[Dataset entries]
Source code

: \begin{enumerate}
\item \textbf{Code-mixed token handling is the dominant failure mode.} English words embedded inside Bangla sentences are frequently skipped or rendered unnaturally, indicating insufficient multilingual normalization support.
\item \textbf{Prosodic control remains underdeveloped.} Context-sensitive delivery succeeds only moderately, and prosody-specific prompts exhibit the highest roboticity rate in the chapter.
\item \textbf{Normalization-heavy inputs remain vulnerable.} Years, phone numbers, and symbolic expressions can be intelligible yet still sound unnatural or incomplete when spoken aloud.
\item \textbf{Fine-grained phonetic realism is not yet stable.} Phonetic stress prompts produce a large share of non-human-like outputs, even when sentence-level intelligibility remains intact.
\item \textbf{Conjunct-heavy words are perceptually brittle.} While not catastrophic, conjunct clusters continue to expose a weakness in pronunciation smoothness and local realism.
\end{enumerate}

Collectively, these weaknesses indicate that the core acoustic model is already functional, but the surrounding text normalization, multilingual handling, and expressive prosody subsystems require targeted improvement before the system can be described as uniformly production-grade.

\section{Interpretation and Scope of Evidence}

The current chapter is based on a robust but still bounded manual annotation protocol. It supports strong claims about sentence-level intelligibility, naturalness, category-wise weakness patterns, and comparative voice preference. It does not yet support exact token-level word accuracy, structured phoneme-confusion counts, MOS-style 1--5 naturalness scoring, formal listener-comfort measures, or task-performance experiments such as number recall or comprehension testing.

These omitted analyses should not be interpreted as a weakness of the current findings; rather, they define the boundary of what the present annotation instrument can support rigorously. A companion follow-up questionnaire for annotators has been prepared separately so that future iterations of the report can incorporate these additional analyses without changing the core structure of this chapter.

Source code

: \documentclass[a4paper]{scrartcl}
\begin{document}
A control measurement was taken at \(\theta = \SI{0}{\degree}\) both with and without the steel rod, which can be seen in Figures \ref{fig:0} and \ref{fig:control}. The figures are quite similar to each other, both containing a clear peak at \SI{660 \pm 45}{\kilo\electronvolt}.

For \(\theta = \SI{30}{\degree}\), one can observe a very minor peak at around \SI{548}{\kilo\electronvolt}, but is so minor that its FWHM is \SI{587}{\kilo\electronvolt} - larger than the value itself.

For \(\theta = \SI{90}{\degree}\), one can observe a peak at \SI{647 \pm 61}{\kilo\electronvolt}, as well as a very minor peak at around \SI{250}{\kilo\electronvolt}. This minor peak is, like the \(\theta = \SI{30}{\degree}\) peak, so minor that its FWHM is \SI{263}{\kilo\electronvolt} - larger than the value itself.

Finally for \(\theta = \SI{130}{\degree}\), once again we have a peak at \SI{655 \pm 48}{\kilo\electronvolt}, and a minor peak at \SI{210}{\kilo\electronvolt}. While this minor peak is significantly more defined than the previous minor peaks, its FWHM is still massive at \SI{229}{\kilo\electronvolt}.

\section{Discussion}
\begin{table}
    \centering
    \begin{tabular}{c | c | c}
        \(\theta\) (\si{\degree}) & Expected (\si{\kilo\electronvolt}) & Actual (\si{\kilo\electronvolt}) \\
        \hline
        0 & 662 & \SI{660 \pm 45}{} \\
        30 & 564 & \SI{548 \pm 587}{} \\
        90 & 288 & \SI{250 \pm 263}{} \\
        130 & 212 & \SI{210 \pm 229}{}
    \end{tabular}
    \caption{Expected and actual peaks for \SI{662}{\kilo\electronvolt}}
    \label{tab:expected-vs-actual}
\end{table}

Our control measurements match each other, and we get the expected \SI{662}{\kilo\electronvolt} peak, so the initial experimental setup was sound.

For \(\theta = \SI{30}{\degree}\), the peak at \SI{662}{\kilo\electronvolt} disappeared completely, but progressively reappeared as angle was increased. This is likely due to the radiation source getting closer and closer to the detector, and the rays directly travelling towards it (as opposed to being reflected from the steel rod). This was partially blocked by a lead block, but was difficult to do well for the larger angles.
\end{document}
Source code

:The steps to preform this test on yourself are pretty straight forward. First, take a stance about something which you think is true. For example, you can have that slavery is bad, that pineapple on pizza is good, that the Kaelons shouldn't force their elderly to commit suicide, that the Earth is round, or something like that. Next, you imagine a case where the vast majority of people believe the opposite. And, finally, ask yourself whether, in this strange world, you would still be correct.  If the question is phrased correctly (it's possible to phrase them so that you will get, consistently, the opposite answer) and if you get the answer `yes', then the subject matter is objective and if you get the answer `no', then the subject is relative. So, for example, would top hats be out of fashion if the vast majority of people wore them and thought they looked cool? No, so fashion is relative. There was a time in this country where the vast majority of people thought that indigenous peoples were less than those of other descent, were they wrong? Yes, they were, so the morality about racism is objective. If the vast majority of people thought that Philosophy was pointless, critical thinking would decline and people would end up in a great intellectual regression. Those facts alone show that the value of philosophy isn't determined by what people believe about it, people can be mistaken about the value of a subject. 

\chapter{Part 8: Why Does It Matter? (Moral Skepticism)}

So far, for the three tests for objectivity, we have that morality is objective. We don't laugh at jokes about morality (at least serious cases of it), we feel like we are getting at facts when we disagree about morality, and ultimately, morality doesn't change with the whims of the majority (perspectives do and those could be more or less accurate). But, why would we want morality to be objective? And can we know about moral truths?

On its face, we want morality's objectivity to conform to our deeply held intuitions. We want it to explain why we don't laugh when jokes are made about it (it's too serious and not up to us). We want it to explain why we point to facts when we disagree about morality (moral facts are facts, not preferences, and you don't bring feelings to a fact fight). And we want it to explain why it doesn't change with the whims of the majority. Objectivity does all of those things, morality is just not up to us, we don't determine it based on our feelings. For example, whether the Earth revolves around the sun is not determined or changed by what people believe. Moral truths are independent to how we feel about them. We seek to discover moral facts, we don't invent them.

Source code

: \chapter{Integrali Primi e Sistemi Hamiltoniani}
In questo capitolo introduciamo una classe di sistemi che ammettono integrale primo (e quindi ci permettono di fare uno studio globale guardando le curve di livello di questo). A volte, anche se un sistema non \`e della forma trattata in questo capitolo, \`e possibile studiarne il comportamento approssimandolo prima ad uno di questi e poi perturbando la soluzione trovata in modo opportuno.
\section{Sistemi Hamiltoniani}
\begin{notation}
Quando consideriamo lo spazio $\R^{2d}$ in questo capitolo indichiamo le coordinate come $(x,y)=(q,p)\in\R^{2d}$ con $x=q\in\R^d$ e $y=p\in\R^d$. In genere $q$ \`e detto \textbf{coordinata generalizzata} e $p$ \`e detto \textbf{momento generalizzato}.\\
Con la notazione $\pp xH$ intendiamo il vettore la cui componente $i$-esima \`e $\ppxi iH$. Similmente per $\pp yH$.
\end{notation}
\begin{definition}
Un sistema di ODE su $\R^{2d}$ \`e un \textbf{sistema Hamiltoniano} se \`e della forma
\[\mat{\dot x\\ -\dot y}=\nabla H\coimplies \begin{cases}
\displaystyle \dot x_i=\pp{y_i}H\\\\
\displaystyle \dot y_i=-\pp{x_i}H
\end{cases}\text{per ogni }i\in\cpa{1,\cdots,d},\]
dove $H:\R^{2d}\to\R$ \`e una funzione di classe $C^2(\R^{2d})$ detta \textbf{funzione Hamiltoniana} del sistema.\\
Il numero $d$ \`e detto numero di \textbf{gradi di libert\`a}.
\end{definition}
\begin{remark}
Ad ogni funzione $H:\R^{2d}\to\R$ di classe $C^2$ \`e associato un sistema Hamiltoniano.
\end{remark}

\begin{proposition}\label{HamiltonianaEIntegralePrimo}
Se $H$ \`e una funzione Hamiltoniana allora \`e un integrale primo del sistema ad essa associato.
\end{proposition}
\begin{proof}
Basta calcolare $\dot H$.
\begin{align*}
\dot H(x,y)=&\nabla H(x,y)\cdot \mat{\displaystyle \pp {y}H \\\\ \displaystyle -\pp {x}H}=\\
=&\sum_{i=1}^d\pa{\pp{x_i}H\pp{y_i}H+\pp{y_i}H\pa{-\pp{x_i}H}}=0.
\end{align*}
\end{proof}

§ **PROBLEM**
Output only the lines from the one that contains "una funzione di" through the final line of the records, exactly as given.

§ **SOLUTION FOR THIS EXERCISE**
dove $H:\R^{2d}\to\R$ \`e una funzione di classe $C^2(\R^{2d})$ detta \textbf{funzione Hamiltoniana} del sistema.\\
Il numero $d$ \`e detto numero di \textbf{gradi di libert\`a}.
\end{definition}
\begin{remark}
Ad ogni funzione $H:\R^{2d}\to\R$ di classe $C^2$ \`e associato un sistema Hamiltoniano.
\end{remark}

\begin{proposition}\label{HamiltonianaEIntegralePrimo}
Se $H$ \`e una funzione Hamiltoniana allora \`e un integrale primo del sistema ad essa associato.
\end{proposition}
\begin{proof}
Basta calcolare $\dot H$.
\begin{align*}
\dot H(x,y)=&\nabla H(x,y)\cdot \mat{\displaystyle \pp {y}H \\\\ \displaystyle -\pp {x}H}=\\
=&\sum_{i=1}^d\pa{\pp{x_i}H\pp{y_i}H+\pp{y_i}H\pa{-\pp{x_i}H}}=0.
\end{align*}
\end{proof}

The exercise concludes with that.